■ Instructions to follow
Scanning the listing below, tally every line where the string "gang" shows up, then state the count alone.

•••••

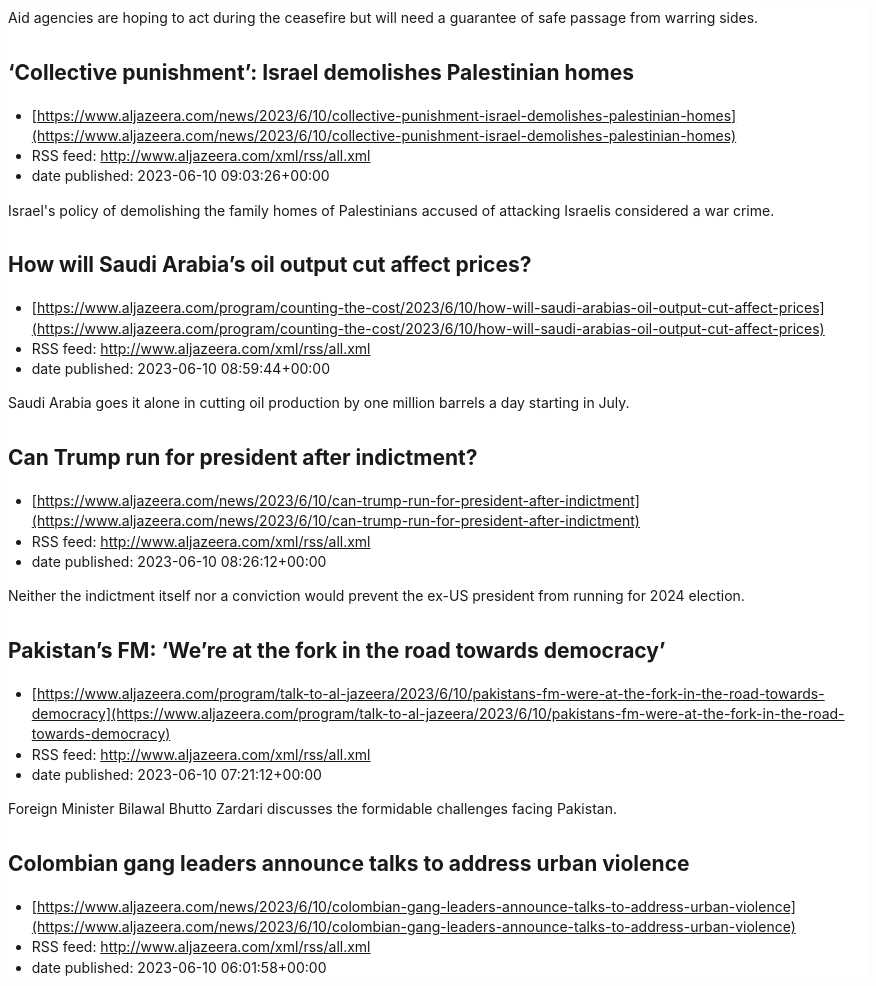 Aid agencies are hoping to act during the ceasefire but will need a guarantee of safe passage from warring sides.

## ‘Collective punishment’: Israel demolishes Palestinian homes
 - [https://www.aljazeera.com/news/2023/6/10/collective-punishment-israel-demolishes-palestinian-homes](https://www.aljazeera.com/news/2023/6/10/collective-punishment-israel-demolishes-palestinian-homes)
 - RSS feed: http://www.aljazeera.com/xml/rss/all.xml
 - date published: 2023-06-10 09:03:26+00:00

Israel&#039;s policy of demolishing the family homes of Palestinians accused of attacking Israelis considered a war crime.

## How will Saudi Arabia’s oil output cut affect prices?
 - [https://www.aljazeera.com/program/counting-the-cost/2023/6/10/how-will-saudi-arabias-oil-output-cut-affect-prices](https://www.aljazeera.com/program/counting-the-cost/2023/6/10/how-will-saudi-arabias-oil-output-cut-affect-prices)
 - RSS feed: http://www.aljazeera.com/xml/rss/all.xml
 - date published: 2023-06-10 08:59:44+00:00

Saudi Arabia goes it alone in cutting oil production by one million barrels a day starting in July.

## Can Trump run for president after indictment?
 - [https://www.aljazeera.com/news/2023/6/10/can-trump-run-for-president-after-indictment](https://www.aljazeera.com/news/2023/6/10/can-trump-run-for-president-after-indictment)
 - RSS feed: http://www.aljazeera.com/xml/rss/all.xml
 - date published: 2023-06-10 08:26:12+00:00

Neither the indictment itself nor a conviction would prevent the ex-US president from running for 2024 election.

## Pakistan’s FM: ‘We’re at the fork in the road towards democracy’
 - [https://www.aljazeera.com/program/talk-to-al-jazeera/2023/6/10/pakistans-fm-were-at-the-fork-in-the-road-towards-democracy](https://www.aljazeera.com/program/talk-to-al-jazeera/2023/6/10/pakistans-fm-were-at-the-fork-in-the-road-towards-democracy)
 - RSS feed: http://www.aljazeera.com/xml/rss/all.xml
 - date published: 2023-06-10 07:21:12+00:00

Foreign Minister Bilawal Bhutto Zardari discusses the formidable challenges facing Pakistan.

## Colombian gang leaders announce talks to address urban violence
 - [https://www.aljazeera.com/news/2023/6/10/colombian-gang-leaders-announce-talks-to-address-urban-violence](https://www.aljazeera.com/news/2023/6/10/colombian-gang-leaders-announce-talks-to-address-urban-violence)
 - RSS feed: http://www.aljazeera.com/xml/rss/all.xml
 - date published: 2023-06-10 06:01:58+00:00
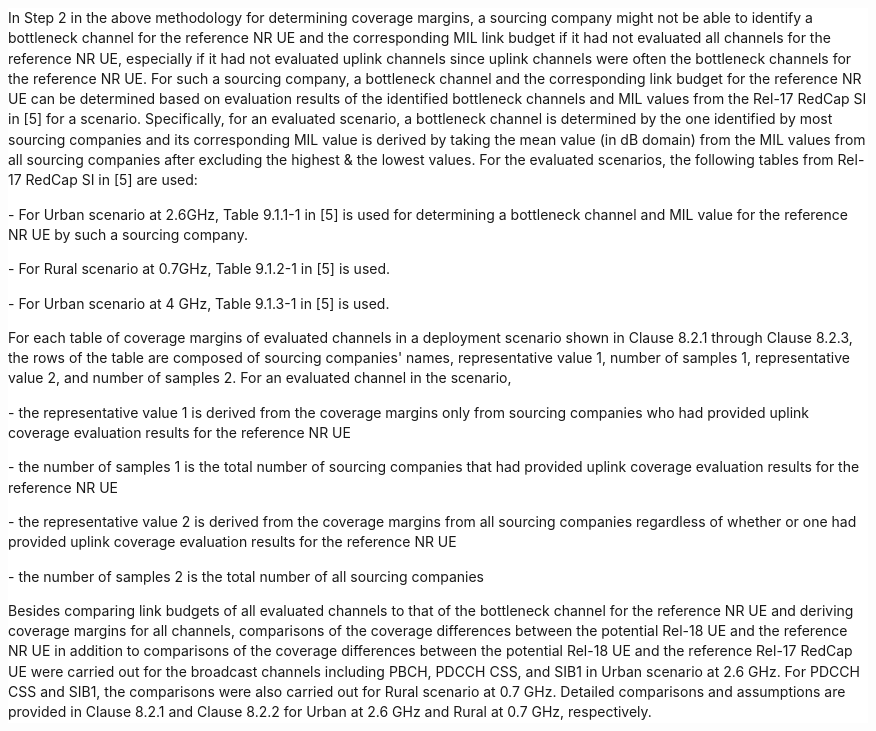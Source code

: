 In Step 2 in the above methodology for determining coverage margins, a
sourcing company might not be able to identify a bottleneck channel for
the reference NR UE and the corresponding MIL link budget if it had not
evaluated all channels for the reference NR UE, especially if it had not
evaluated uplink channels since uplink channels were often the
bottleneck channels for the reference NR UE. For such a sourcing
company, a bottleneck channel and the corresponding link budget for the
reference NR UE can be determined based on evaluation results of the
identified bottleneck channels and MIL values from the Rel-17 RedCap SI
in \[5\] for a scenario. Specifically, for an evaluated scenario, a
bottleneck channel is determined by the one identified by most sourcing
companies and its corresponding MIL value is derived by taking the mean
value (in dB domain) from the MIL values from all sourcing companies
after excluding the highest & the lowest values. For the evaluated
scenarios, the following tables from Rel-17 RedCap SI in \[5\] are used:

\- For Urban scenario at 2.6GHz, Table 9.1.1-1 in \[5\] is used for
determining a bottleneck channel and MIL value for the reference NR UE
by such a sourcing company.

\- For Rural scenario at 0.7GHz, Table 9.1.2-1 in \[5\] is used.

\- For Urban scenario at 4 GHz, Table 9.1.3-1 in \[5\] is used.

For each table of coverage margins of evaluated channels in a deployment
scenario shown in Clause 8.2.1 through Clause 8.2.3, the rows of the
table are composed of sourcing companies\' names, representative value
1, number of samples 1, representative value 2, and number of samples 2.
For an evaluated channel in the scenario,

\- the representative value 1 is derived from the coverage margins only
from sourcing companies who had provided uplink coverage evaluation
results for the reference NR UE

\- the number of samples 1 is the total number of sourcing companies
that had provided uplink coverage evaluation results for the reference
NR UE

\- the representative value 2 is derived from the coverage margins from
all sourcing companies regardless of whether or one had provided uplink
coverage evaluation results for the reference NR UE

\- the number of samples 2 is the total number of all sourcing companies

Besides comparing link budgets of all evaluated channels to that of the
bottleneck channel for the reference NR UE and deriving coverage margins
for all channels, comparisons of the coverage differences between the
potential Rel-18 UE and the reference NR UE in addition to comparisons
of the coverage differences between the potential Rel-18 UE and the
reference Rel-17 RedCap UE were carried out for the broadcast channels
including PBCH, PDCCH CSS, and SIB1 in Urban scenario at 2.6 GHz. For
PDCCH CSS and SIB1, the comparisons were also carried out for Rural
scenario at 0.7 GHz. Detailed comparisons and assumptions are provided
in Clause 8.2.1 and Clause 8.2.2 for Urban at 2.6 GHz and Rural at 0.7
GHz, respectively.
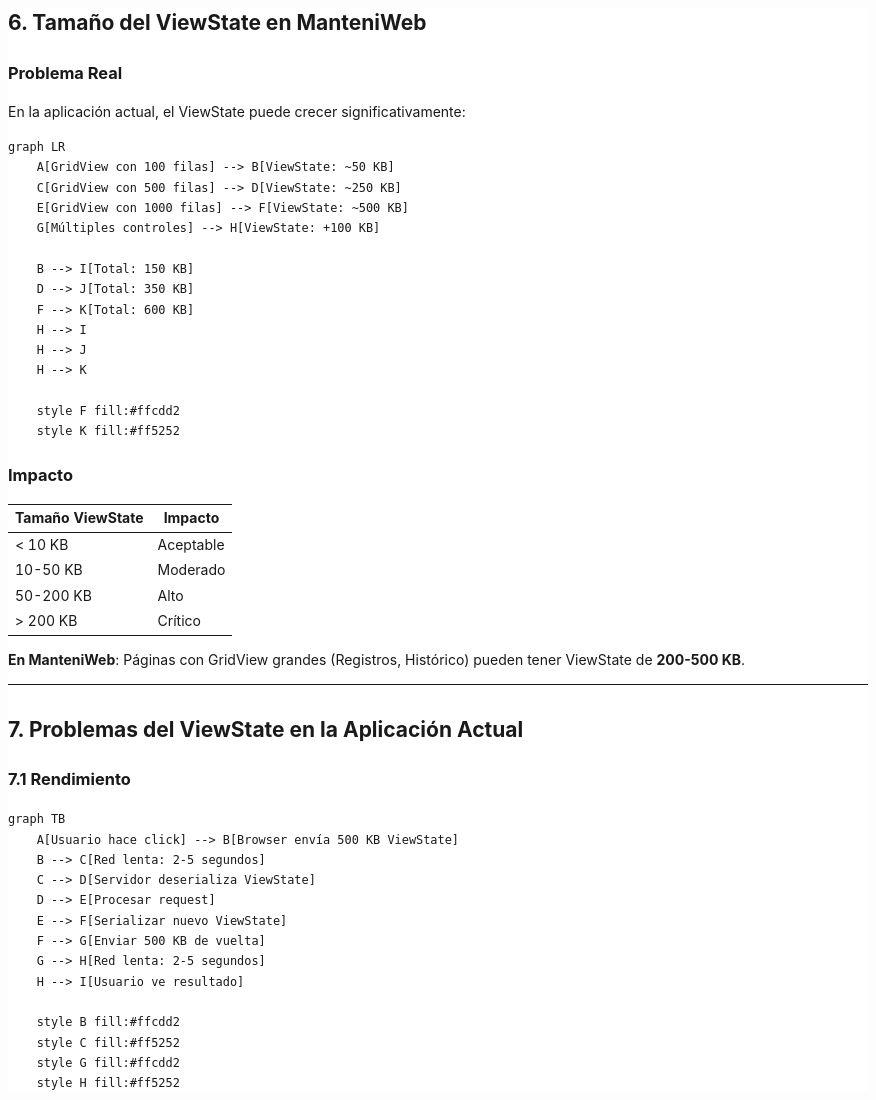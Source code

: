 
## 6. Tamaño del ViewState en ManteniWeb

### Problema Real

En la aplicación actual, el ViewState puede crecer significativamente:

```mermaid
graph LR
    A[GridView con 100 filas] --> B[ViewState: ~50 KB]
    C[GridView con 500 filas] --> D[ViewState: ~250 KB]
    E[GridView con 1000 filas] --> F[ViewState: ~500 KB]
    G[Múltiples controles] --> H[ViewState: +100 KB]

    B --> I[Total: 150 KB]
    D --> J[Total: 350 KB]
    F --> K[Total: 600 KB]
    H --> I
    H --> J
    H --> K

    style F fill:#ffcdd2
    style K fill:#ff5252
```

### Impacto

| Tamaño ViewState | Impacto |
|------------------|---------|
| < 10 KB | Aceptable |
| 10-50 KB | Moderado |
| 50-200 KB | Alto |
| > 200 KB | Crítico |

**En ManteniWeb**: Páginas con GridView grandes (Registros, Histórico) pueden tener ViewState de **200-500 KB**.

---

## 7. Problemas del ViewState en la Aplicación Actual

### 7.1 Rendimiento

```mermaid
graph TB
    A[Usuario hace click] --> B[Browser envía 500 KB ViewState]
    B --> C[Red lenta: 2-5 segundos]
    C --> D[Servidor deserializa ViewState]
    D --> E[Procesar request]
    E --> F[Serializar nuevo ViewState]
    F --> G[Enviar 500 KB de vuelta]
    G --> H[Red lenta: 2-5 segundos]
    H --> I[Usuario ve resultado]

    style B fill:#ffcdd2
    style C fill:#ff5252
    style G fill:#ffcdd2
    style H fill:#ff5252
```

•••••

■ Answer
2